**Input material**:

◇ ◇ ◇ ◇ ◇

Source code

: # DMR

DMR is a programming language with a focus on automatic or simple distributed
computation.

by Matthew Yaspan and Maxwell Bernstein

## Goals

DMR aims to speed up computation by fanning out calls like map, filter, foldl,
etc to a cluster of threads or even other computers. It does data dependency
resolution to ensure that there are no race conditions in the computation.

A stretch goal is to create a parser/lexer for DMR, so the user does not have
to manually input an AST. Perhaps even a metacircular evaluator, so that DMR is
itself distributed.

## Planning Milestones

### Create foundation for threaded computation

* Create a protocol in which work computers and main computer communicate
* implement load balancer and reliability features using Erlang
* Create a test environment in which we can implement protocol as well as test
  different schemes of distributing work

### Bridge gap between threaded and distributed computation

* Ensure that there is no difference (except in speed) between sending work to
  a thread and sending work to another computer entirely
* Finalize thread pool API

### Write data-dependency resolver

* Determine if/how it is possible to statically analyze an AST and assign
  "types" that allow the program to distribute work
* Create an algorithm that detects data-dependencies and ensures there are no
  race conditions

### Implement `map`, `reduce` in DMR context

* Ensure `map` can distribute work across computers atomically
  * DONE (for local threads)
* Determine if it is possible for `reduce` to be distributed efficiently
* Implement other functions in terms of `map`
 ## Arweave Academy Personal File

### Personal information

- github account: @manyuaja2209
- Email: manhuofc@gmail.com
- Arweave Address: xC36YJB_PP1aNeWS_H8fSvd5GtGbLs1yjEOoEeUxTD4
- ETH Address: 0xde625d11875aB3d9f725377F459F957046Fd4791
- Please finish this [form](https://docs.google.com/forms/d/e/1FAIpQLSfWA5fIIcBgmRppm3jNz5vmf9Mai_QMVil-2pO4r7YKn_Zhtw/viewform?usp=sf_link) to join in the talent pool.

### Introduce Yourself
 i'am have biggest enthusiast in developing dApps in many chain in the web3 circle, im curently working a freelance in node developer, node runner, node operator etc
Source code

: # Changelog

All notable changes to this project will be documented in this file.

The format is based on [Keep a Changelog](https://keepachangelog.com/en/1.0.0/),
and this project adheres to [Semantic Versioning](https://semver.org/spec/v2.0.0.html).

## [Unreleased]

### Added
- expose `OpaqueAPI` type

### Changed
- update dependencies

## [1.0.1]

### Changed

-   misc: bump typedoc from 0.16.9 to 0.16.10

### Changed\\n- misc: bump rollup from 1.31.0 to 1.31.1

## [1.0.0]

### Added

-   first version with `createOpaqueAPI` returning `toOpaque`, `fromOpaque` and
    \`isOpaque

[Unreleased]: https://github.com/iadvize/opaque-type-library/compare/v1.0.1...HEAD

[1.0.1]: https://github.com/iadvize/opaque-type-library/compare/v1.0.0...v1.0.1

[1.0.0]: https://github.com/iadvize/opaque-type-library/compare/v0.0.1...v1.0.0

◇ ◇ ◇ ◇ ◇

**Assignment**:
Locate the string "possible" in the listing above and copy every line where it occurs.

**Exercise response**:
* Determine if/how it is possible to statically analyze an AST and assign
* Determine if it is possible for `reduce` to be distributed efficiently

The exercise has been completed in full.